• [Description of the task]:
Provide only the number of lines below that hold "them".
▼▼▼
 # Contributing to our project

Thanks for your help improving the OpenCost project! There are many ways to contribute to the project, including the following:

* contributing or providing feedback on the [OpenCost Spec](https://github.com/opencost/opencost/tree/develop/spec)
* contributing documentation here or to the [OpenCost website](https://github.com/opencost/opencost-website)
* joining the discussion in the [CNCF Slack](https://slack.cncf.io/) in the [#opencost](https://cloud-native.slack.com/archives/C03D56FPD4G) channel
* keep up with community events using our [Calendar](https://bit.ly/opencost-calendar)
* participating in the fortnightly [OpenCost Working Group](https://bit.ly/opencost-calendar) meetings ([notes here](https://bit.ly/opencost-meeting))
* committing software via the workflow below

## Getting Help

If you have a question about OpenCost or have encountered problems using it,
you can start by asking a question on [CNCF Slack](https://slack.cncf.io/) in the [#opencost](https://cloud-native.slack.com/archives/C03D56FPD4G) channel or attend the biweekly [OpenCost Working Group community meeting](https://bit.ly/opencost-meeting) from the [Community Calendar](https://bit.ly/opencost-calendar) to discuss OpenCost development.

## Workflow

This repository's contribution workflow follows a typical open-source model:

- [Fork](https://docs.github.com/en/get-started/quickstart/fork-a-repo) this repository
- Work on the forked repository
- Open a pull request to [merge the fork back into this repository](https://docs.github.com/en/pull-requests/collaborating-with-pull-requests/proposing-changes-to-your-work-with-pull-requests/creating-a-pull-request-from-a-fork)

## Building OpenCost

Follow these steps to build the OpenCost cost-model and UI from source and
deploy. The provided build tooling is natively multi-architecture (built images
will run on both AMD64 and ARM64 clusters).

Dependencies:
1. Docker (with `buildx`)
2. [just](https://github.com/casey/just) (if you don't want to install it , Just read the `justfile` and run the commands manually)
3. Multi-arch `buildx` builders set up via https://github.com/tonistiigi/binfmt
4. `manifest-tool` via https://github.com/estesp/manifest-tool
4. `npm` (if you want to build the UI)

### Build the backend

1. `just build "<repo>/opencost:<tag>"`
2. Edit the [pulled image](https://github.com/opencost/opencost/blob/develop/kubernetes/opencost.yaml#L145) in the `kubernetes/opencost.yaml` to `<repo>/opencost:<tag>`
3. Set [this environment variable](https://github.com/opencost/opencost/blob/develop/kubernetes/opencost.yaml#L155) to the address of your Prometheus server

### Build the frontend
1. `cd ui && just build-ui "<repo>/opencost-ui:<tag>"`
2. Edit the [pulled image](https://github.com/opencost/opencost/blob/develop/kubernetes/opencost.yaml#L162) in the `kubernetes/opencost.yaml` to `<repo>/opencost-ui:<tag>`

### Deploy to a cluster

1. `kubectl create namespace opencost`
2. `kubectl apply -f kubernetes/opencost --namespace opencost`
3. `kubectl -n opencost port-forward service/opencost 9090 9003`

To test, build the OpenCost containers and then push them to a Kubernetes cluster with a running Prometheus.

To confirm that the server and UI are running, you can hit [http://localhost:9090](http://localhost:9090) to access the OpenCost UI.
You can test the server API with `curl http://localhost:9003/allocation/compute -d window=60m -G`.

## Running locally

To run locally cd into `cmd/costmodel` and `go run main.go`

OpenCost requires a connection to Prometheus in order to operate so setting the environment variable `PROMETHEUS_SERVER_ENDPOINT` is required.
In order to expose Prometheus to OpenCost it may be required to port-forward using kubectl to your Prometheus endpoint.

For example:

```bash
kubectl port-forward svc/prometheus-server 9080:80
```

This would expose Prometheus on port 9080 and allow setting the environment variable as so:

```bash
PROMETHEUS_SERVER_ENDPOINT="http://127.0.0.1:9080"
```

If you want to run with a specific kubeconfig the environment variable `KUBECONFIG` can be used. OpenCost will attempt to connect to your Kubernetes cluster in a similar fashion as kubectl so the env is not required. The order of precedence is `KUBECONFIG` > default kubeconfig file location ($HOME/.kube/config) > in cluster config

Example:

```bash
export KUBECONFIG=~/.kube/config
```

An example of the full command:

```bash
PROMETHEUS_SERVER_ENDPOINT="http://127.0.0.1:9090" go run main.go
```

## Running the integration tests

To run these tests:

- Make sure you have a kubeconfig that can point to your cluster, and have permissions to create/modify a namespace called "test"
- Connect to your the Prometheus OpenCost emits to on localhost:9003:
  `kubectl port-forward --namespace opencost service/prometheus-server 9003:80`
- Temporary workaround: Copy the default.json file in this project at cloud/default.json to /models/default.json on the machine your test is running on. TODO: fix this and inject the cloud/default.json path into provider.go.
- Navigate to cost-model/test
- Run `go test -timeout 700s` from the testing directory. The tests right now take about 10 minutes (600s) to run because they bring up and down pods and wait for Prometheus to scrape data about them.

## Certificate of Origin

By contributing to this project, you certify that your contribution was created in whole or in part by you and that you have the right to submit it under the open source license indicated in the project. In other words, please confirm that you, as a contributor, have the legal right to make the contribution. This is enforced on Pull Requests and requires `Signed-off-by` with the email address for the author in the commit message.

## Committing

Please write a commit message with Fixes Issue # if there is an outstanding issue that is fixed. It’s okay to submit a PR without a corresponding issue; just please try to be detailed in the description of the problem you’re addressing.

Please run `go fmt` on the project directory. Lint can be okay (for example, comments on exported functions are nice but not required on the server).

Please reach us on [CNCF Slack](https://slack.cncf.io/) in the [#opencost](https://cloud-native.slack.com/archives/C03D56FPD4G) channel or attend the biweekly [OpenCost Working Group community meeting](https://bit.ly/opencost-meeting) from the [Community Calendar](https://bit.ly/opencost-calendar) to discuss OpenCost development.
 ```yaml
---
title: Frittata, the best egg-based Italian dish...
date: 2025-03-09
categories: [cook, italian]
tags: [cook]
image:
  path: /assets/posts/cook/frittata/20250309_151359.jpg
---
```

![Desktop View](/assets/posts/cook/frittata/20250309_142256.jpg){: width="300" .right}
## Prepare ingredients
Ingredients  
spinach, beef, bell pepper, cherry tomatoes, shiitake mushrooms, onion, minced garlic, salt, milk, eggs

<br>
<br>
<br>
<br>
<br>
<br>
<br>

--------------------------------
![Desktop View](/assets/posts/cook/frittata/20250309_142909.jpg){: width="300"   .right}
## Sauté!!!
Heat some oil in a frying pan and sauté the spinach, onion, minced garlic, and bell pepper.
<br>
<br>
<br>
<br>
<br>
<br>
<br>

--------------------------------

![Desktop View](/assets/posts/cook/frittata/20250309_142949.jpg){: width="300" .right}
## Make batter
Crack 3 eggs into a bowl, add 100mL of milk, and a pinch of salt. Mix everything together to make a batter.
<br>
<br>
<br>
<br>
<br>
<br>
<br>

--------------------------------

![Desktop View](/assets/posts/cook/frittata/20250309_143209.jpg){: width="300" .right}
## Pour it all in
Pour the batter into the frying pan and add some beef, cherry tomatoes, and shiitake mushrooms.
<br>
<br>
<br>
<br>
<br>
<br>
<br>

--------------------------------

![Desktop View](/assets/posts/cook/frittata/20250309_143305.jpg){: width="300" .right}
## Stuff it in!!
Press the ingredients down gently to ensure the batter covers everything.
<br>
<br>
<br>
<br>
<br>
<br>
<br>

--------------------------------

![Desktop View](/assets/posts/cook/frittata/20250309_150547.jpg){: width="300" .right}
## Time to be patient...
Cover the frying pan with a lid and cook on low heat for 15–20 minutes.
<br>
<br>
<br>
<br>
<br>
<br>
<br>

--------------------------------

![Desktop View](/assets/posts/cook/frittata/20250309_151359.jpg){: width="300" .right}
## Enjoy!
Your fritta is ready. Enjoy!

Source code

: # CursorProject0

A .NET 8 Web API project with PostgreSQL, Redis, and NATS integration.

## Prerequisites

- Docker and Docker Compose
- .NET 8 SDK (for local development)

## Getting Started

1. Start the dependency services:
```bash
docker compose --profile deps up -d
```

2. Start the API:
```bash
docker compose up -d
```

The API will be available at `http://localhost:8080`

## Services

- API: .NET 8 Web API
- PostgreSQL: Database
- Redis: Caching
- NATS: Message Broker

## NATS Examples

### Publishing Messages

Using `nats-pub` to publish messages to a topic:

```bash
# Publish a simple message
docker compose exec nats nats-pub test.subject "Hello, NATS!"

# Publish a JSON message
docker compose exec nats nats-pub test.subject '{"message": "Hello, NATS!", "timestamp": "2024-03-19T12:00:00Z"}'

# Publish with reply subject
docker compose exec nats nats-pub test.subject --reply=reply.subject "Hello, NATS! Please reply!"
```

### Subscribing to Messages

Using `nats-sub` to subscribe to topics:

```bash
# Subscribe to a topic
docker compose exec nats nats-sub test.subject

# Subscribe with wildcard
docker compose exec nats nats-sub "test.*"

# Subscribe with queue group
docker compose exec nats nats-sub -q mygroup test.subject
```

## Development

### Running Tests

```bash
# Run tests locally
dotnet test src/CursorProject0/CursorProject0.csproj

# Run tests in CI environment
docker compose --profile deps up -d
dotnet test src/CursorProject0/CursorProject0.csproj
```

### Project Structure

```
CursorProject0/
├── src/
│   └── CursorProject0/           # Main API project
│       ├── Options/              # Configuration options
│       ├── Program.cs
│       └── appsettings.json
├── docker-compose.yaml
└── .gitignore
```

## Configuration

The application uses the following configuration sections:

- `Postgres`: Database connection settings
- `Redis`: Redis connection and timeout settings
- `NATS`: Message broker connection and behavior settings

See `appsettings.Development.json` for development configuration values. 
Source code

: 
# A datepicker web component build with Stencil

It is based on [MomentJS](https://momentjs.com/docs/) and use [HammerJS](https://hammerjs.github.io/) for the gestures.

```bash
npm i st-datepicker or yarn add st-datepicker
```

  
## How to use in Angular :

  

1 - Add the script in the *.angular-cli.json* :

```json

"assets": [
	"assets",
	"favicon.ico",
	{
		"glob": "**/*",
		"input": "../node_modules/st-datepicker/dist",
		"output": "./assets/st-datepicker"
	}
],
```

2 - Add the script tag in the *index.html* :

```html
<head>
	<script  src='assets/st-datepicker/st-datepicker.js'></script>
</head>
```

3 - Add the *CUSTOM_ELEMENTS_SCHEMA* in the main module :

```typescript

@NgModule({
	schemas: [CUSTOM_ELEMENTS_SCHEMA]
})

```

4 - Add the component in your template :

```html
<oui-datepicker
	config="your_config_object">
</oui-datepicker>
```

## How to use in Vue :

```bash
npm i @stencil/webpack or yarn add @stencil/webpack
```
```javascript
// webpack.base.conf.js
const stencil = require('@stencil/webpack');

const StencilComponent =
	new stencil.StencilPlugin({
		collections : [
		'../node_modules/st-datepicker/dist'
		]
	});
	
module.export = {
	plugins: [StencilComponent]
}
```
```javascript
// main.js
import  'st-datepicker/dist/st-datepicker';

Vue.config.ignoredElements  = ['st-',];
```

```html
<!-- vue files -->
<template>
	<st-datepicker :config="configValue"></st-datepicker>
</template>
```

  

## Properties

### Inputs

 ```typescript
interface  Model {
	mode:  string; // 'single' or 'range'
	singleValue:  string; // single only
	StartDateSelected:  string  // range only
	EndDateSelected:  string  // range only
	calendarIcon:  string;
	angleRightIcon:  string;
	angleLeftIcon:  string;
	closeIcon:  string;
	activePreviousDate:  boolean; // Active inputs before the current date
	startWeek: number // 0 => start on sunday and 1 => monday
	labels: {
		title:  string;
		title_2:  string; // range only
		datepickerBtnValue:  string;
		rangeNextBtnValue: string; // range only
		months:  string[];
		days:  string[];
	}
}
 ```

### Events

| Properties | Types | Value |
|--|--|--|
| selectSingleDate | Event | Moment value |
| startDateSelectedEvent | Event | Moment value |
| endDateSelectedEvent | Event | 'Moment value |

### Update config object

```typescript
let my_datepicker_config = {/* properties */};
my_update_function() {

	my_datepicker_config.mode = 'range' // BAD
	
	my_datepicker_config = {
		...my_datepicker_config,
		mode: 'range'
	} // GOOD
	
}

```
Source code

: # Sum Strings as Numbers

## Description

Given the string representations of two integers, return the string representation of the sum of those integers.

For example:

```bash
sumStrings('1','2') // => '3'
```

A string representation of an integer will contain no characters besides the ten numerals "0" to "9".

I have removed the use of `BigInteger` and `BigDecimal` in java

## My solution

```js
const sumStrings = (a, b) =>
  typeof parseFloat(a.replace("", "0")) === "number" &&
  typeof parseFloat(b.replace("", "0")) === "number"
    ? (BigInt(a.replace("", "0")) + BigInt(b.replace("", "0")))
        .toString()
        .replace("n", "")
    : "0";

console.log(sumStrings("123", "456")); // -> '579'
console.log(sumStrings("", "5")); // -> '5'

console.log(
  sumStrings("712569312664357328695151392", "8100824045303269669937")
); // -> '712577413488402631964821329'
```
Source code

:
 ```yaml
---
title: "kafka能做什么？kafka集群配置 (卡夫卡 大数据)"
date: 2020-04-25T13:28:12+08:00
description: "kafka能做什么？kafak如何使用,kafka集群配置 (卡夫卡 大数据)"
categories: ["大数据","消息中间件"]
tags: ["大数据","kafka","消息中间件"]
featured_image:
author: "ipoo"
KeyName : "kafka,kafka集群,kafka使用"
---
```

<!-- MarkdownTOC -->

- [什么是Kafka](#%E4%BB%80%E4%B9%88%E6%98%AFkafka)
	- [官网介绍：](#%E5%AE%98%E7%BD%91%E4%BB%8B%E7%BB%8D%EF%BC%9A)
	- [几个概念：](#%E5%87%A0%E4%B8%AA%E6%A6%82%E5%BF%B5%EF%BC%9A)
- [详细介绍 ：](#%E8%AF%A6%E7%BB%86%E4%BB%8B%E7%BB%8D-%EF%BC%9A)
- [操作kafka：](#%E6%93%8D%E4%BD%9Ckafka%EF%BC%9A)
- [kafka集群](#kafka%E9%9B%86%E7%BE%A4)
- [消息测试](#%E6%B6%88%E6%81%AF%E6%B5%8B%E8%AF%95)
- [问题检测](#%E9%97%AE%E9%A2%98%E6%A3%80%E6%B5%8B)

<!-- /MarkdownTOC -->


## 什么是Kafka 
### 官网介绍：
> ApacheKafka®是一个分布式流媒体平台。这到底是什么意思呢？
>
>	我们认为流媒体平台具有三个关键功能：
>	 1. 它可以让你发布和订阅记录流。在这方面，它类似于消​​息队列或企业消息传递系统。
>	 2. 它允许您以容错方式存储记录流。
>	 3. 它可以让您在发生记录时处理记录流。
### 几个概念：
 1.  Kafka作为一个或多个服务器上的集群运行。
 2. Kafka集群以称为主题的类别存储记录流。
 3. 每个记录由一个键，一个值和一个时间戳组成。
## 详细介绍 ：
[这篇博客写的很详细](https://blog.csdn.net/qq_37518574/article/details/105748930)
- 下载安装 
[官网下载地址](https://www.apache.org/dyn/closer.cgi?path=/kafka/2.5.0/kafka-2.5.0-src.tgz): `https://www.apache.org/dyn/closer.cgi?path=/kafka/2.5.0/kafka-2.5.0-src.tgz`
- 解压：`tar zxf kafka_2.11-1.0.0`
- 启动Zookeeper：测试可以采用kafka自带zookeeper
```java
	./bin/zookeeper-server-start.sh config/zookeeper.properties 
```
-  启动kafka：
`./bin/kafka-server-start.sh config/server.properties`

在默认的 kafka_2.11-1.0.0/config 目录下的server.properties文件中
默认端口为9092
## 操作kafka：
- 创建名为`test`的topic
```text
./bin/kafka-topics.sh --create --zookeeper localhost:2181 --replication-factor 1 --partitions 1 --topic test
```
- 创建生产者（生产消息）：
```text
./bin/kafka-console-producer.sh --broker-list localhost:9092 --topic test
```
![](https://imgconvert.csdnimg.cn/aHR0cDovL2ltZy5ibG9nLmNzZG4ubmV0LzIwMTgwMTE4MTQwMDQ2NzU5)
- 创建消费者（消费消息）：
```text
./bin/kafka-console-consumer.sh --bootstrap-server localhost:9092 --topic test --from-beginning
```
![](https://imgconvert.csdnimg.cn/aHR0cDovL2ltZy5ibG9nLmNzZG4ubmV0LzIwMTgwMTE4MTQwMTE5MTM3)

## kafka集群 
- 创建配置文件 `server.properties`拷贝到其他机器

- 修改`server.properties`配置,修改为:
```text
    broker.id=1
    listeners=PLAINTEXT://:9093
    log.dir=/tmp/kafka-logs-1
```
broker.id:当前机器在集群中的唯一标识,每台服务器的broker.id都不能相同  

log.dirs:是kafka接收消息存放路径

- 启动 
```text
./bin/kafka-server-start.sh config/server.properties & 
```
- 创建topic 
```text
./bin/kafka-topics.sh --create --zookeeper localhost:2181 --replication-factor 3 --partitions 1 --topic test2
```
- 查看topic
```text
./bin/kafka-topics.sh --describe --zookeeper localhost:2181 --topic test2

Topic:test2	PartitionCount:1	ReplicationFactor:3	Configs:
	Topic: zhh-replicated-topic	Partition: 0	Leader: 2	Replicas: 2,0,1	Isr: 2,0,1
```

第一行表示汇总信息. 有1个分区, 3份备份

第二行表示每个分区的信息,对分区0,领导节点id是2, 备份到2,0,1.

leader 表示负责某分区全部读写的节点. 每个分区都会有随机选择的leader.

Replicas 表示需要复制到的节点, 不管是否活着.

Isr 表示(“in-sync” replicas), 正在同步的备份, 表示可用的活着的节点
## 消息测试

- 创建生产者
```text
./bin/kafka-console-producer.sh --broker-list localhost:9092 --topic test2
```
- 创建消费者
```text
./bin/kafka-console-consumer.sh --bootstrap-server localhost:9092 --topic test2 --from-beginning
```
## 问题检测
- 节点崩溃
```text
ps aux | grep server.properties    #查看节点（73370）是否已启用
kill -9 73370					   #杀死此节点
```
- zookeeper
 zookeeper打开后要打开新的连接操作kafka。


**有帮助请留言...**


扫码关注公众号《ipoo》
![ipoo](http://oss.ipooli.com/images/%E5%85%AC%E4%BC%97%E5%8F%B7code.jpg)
▲▲▲
• [Answer section]:
2